Step 2: Test that ComfyUI discovers the node

Run ComfyUI and check that "PrismAudio Model Loader" appears in the node list.

Step 3: Commit

git add nodes/model_loader.py
git commit -m "feat: PrismAudioModelLoader node with auto-download and adaptive VRAM"

Task 6: PrismAudioFeatureLoader Node

Files:

  • Create: nodes/feature_loader.py

Step 1: Write the node

import os
import numpy as np
import torch
from .utils import PRISMAUDIO_CATEGORY

# Keys consumed by the conditioners (video_features, text_features, sync_features)
# global_video_features and global_text_features are NOT consumed by any conditioner
# in the prismaudio.json config — they are unused.
REQUIRED_KEYS = [
    "video_features",
    "text_features",
    "sync_features",
]


class PrismAudioFeatureLoader:
    @classmethod
    def INPUT_TYPES(cls):
        return {
            "required": {
                "npz_path": ("STRING", {"default": "", "tooltip": "Path to pre-computed .npz feature file"}),
            },
        }

    RETURN_TYPES = ("PRISMAUDIO_FEATURES",)
    RETURN_NAMES = ("features",)
    FUNCTION = "load_features"
    CATEGORY = PRISMAUDIO_CATEGORY

    def load_features(self, npz_path):
        if not os.path.exists(npz_path):
            raise FileNotFoundError(f"[PrismAudio] Feature file not found: {npz_path}")

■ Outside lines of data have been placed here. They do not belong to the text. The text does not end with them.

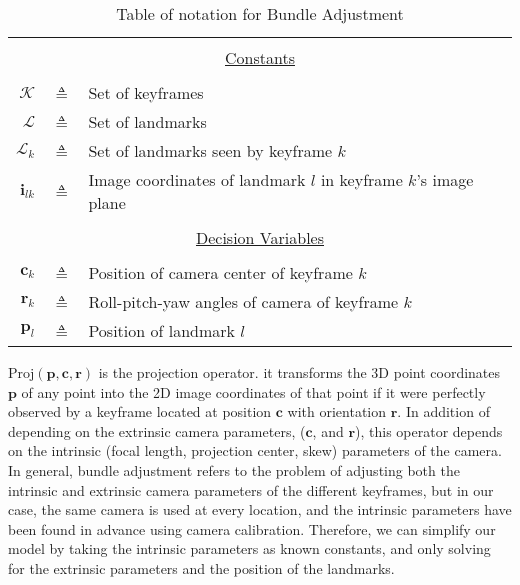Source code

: \begin{table}[H] \caption{Table of notation for Bundle Adjustment}
  \centering
  \begin{tabular}{r c p{10cm} }
  \toprule
  \multicolumn{3}{c}{}\\
  \multicolumn{3}{c}{\underline{Constants}}\\
  \multicolumn{3}{c}{}\\
  $\mathcal{K}$   & $\triangleq$ & Set of keyframes\\
  $\mathcal{L}$   & $\triangleq$ & Set of landmarks\\
  $\mathcal{L}_k$ & $\triangleq$ & Set of landmarks seen by keyframe $k$\\
  $\mathbf{i}_{lk}$        & $\triangleq$ & Image coordinates of landmark $l$ in keyframe $k$'s image plane\\
  \multicolumn{3}{c}{}\\
  \multicolumn{3}{c}{\underline{Decision Variables}}\\
  \multicolumn{3}{c}{}\\
  $\mathbf{c}_k$           & $\triangleq$ & Position of camera center of keyframe $k$\\
  $\mathbf{r}_k$           & $\triangleq$ & Roll-pitch-yaw angles of camera of keyframe $k$\\
  $\mathbf{p}_l$           & $\triangleq$ & Position of landmark $l$\\
  \bottomrule
  \end{tabular}
  \label{tab:banotation}
\end{table}

$\mathrm{Proj}(\mathbf{p},\mathbf{c},\mathbf{r})$ is the projection operator. it transforms the 3D point coordinates $\mathbf{p}$ of any point into the 2D image coordinates of that point if it were perfectly observed by a keyframe located at position $\mathbf{c}$ with orientation $\mathbf{r}$. In addition of depending on the extrinsic camera parameters, ($\mathbf{c}$, and $\mathbf{r}$), this operator depends on the intrinsic (focal length, projection center, skew) parameters of the camera. In general, bundle adjustment refers to the problem of adjusting both the intrinsic and extrinsic camera parameters of the different keyframes, but in our case, the same camera is used at every location, and the intrinsic parameters have been found in advance using camera calibration. Therefore, we can simplify our model by taking the intrinsic parameters as known constants, and only solving for the extrinsic parameters and the position of the landmarks.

        data = np.load(npz_path, allow_pickle=True)

        features = {}
        for key in REQUIRED_KEYS:
            if key in data:
                features[key] = torch.from_numpy(data[key]).float()
            else:
                print(f"[PrismAudio] Warning: key '{key}' not found in {npz_path}, using zeros")
                # Provide zero tensor rather than None — Cond_MLP/Sync_MLP crash on None
                # Sync_MLP requires length divisible by 8 (segments of 8 frames)
                if key == "sync_features":
                    features[key] = torch.zeros(8, 768)
                else:
                    features[key] = torch.zeros(1, 1024)

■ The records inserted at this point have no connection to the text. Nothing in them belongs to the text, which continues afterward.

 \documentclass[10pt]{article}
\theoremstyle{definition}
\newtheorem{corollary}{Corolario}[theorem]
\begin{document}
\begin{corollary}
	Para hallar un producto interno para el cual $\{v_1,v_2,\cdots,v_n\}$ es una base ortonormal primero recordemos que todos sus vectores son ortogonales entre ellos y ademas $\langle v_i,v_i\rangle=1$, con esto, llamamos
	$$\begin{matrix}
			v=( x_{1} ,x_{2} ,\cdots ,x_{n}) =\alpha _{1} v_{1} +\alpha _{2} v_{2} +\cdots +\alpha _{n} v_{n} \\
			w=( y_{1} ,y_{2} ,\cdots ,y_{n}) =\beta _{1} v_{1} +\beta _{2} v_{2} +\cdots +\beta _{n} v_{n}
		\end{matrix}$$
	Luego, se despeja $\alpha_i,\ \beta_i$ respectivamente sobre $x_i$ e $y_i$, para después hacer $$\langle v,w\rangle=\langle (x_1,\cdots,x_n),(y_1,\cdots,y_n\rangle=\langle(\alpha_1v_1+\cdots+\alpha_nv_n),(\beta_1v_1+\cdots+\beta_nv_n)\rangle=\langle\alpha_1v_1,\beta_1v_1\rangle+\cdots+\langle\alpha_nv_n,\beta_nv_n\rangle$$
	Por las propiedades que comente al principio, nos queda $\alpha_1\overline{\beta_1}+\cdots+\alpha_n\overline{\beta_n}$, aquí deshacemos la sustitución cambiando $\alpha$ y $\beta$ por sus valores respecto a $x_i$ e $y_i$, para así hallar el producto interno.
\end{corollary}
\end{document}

        # Load duration if present
        if "duration" in data:
            features["duration"] = float(data["duration"])

        return (features,)

Step 2: Commit

git add nodes/feature_loader.py
git commit -m "feat: PrismAudioFeatureLoader node for pre-computed .npz files"

Task 7: PrismAudioFeatureExtractor Node (Subprocess Bridge)

Files:

  • Create: nodes/feature_extractor.py
  • Create: scripts/extract_features.py
  • Create: scripts/environment.yml

Step 1: Create the conda environment.yml

name: prismaudio-extract
channels:
  - conda-forge
  - defaults
dependencies:
  - python=3.10
  - pip
  - ffmpeg<7
  - pip:
    - torch>=2.6.0
    - torchaudio>=2.6.0
    - torchvision>=0.21.0
    - tensorflow-cpu==2.15.0
    - jax
    - jaxlib
    - transformers>=4.52.3
    - decord
    - einops>=0.7.0
    - numpy
    - mediapy
    - git+https://github.com/google-deepmind/videoprism.git

Step 2: Create scripts/extract_features.py

This is a standalone script that:

  1. Takes --video, --cot_text, --output arguments
  2. Loads VideoPrism, T5-Gemma, Synchformer
  3. Extracts features from the video
  4. Saves as .npz
#!/usr/bin/env python3
"""
Standalone PrismAudio feature extraction script.
Run in a separate conda env with JAX/TF installed.

Usage:
    python extract_features.py --video input.mp4 --cot_text "description..." --output features.npz

Setup:
    conda env create -f environment.yml
    conda activate prismaudio-extract
"""

import argparse
import os
import sys
import numpy as np
import torch


def main():
    parser = argparse.ArgumentParser(description="PrismAudio feature extraction")
    parser.add_argument("--video", required=True, help="Path to input video")
    parser.add_argument("--cot_text", required=True, help="Chain-of-thought description")
    parser.add_argument("--output", required=True, help="Output .npz path")
    parser.add_argument("--synchformer_ckpt", default=None, help="Path to synchformer checkpoint")
    parser.add_argument("--vae_config", default=None, help="Path to VAE config JSON")
    parser.add_argument("--clip_fps", type=float, default=4.0)
    parser.add_argument("--clip_size", type=int, default=288)
    parser.add_argument("--sync_fps", type=float, default=25.0)
    parser.add_argument("--sync_size", type=int, default=224)
    args = parser.parse_args()

    if not os.path.exists(args.video):
        print(f"Error: Video not found: {args.video}")
        sys.exit(1)

    # Import feature extraction utils (requires JAX/TF)
    from data_utils.v2a_utils.feature_utils_288 import FeaturesUtils
    import torchvision.transforms as T
    from decord import VideoReader, cpu

    device = torch.device("cuda" if torch.cuda.is_available() else "cpu")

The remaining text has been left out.